===== INFORMATION GIVEN
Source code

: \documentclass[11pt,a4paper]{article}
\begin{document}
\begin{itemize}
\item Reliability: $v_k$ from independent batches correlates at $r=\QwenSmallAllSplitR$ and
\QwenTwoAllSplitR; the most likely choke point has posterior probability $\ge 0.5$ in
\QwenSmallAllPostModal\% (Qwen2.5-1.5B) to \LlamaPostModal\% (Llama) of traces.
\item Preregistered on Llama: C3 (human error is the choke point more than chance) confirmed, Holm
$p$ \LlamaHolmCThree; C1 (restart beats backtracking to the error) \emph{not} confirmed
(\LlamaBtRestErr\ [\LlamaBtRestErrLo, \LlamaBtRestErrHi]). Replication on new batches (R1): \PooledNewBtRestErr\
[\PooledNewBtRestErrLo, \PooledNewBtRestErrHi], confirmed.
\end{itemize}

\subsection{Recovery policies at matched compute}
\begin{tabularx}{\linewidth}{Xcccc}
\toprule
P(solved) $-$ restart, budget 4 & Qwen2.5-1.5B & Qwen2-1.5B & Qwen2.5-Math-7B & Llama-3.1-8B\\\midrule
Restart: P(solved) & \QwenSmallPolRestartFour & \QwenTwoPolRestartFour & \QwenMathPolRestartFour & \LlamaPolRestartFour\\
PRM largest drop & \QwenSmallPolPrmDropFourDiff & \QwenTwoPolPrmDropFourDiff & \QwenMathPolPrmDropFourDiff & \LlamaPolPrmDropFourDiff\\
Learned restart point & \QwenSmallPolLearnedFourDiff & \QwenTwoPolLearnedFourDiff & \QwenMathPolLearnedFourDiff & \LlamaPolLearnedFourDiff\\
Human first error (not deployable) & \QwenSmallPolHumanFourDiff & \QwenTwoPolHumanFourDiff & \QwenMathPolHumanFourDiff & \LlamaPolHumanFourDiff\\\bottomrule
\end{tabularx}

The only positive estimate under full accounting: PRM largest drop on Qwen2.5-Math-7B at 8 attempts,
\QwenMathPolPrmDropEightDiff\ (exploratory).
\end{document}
==========
▶ **DESCRIPTION OF THE TASK**
Return exactly the lines from the line bearing "Restart: P(solved) &" to the end of the records, inclusive of both; include no other lines.

▶ **RESULT OF THIS TASK**
Restart: P(solved) & \QwenSmallPolRestartFour & \QwenTwoPolRestartFour & \QwenMathPolRestartFour & \LlamaPolRestartFour\\
PRM largest drop & \QwenSmallPolPrmDropFourDiff & \QwenTwoPolPrmDropFourDiff & \QwenMathPolPrmDropFourDiff & \LlamaPolPrmDropFourDiff\\
Learned restart point & \QwenSmallPolLearnedFourDiff & \QwenTwoPolLearnedFourDiff & \QwenMathPolLearnedFourDiff & \LlamaPolLearnedFourDiff\\
Human first error (not deployable) & \QwenSmallPolHumanFourDiff & \QwenTwoPolHumanFourDiff & \QwenMathPolHumanFourDiff & \LlamaPolHumanFourDiff\\\bottomrule
\end{tabularx}

The only positive estimate under full accounting: PRM largest drop on Qwen2.5-Math-7B at 8 attempts,
\QwenMathPolPrmDropEightDiff\ (exploratory).
\end{document}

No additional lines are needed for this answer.